Would this not increase traction?(as long as the plow/pusher is wider than the wheels,no?tymusic


----------



## cretebaby (Aug 23, 2008)

maximus44;653347 said:


> Hey guys,
> Let me start off by tell you all that I am the new(proud,and nervous) owner of an 08 New Holland L190 skid steer.
> Secondly,has anyone ever thought of turning their skid into an 8 wheeled dually?
> Got the idea as I watched JD Daves "big red" pushing snow.
> ...


no it will lower traction because of lower PSI

JD may correct me on this but duals are for soft tilled soil or muddy conditions

duals on a skidder would be hard on the axles and drive motors and chains


----------



## JD Dave (Mar 20, 2007)

cretebaby;653356 said:


> no it will lower traction because of lower PSI
> 
> JD may correct me on this but duals are for soft tilled soil or muddy conditions
> 
> duals on a skidder would be hard on the axles and drive motors and chains


Crete is correct.


----------



## LeadDogg (Oct 16, 2008)

you would look pretty cool though


----------



## Jay brown (Dec 26, 2005)

maximus44;653347 said:


> Hey guys,
> Let me start off by tell you all that I am the new(proud,and nervous) owner of an 08 New Holland L190 skid steer.
> Secondly,has anyone ever thought of turning their skid into an 8 wheeled dually?
> Got the idea as I watched JD Daves "big red" pushing snow.
> ...


in snow you need the most PSI on the ground as you can get and one way of doing this is to run narrow snow tires.(i've got a pic of some on my profile pix)... we also run 3"(might be 1.5", don't remember) spacers on the inside of the wheels to increase the width of the machine and this helps increase stability while running bigger plows...


----------



## magnatrac (Dec 22, 2006)

maximus44;653347 said:


> Hey guys,
> Let me start off by tell you all that I am the new(proud,and nervous) owner of an 08 New Holland L190 skid steer.
> Secondly,has anyone ever thought of turning their skid into an 8 wheeled dually?
> Got the idea as I watched JD Daves "big red" pushing snow.
> ...


 Well the traction issue has been answered, and I definitaly agree ! So let me start out buy saying congrats on your new machine !!! No reason to be nervous N.H.'s are great machines. The L190 is a big machine did you get the 14'' tires? My L 175 came standard w/12" and I decided to keep my old tracks( only used in the dirt) and order it w/10'' to work better in the snow. Every little bit helps . Anyways lets see some pic's of the new toy !!!

, shaun


----------



## big pusher (Sep 9, 2008)

Not a good idea.


----------



## maximus44 (Nov 28, 2006)

ya Shaun,I did get the 14inch tires on it,as well as heated cab(of course),a/c,2speed and pilot controls.
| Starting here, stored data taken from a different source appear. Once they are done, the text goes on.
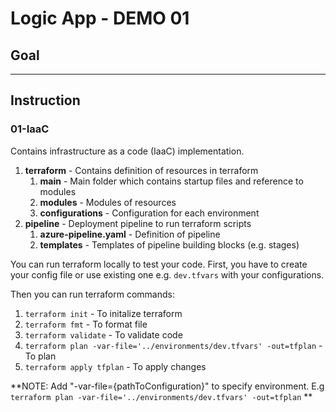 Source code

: # Logic App - DEMO 01

## Goal

---

## Instruction

### 01-IaaC
Contains infrastructure as a code (IaaC) implementation.

1. **terraform** - Contains definition of resources in terraform
   1. **main** - Main folder which contains startup files and reference to modules
   2. **modules** - Modules of resources
   3. **configurations** - Configuration for each environment
2. **pipeline** - Deployment pipeline to run terraform scripts
   1. **azure-pipeline.yaml** - Definition of pipeline
   2. **templates** - Templates of pipeline building blocks (e.g. stages)

You can run terraform locally to test your code.
First, you have to create your config file or use existing one e.g. `dev.tfvars` with your configurations. 

Then you can run terraform commands:

1. `terraform init` - To initalize terraform
2. `terraform fmt` - To format file
3. `terraform validate` - To validate code
4. `terraform plan -var-file='../environments/dev.tfvars' -out=tfplan` - To plan 
5. `terraform apply tfplan` - To apply changes

**NOTE: Add "-var-file={pathToConfiguration}" to specify environment. E.g `terraform plan -var-file='../environments/dev.tfvars' -out=tfplan` **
I just put a horst 10ft,plow on it with snow box sides and angleing.
I was gonna put an ARCTIC PUSHER on it but I called them 3times,and they never called me back with any pricing,or interest. Too bad,was looking forward to using the sectional plow.
Anyone else have the same experience with arctic?


----------



## stauffer.80 (Aug 21, 2008)

Why are you nervous about the New Holland?


----------



## xtreem3d (Nov 26, 2005)

maximus,
i had the exact same experience with Arctic , went with a different product and it work out best in the end for me


----------



## maximus44 (Nov 28, 2006)

hey Stauffer,not nervous about the machines performance,nervous about me being in it,lol.
Just gotta get used to it i guess,and the fact that I just spent $40,000.
Hope it's a good investment,thats all


----------



## BIGBEN2004 (Aug 28, 2008)

That is also why Track machines don't do as well in the snow as tire machines because of the lower PSI they produce. I always say track machines are like a pair of ski's, the longer the ski the faster you go down the slopes.


----------



## TBarOMT (Mar 3, 2008)

If you need traction, go to Snow Wolf's web site, www.snowwolfplows.com, there you will find the wolf paw tires, and some pretty awesome looking plows as well. Thinkin those 6"wide tires would give a guy all kinds of traction...


----------



## CUCV (Apr 9, 2007)

*wolf paws*

I bought 13 wolf paw tires last year. Night and day difference. I can't imagine not having them. However I have seen a poor operator chew through a set of them with a pusher in pretty quickly. Personally I ran my JD 250 with a nine foot plow and the tires look to have several years of life.

I love the JD and New Holland visability and have been happy with the machines.


----------



## pieperlc (Jan 4, 2005)

CUCV;661323 said:


> However I have seen a poor operator chew through a set of them with a pusher in pretty quickly. QUOTE]
> 
> Is that from zero turning or from spinning, or both?


----------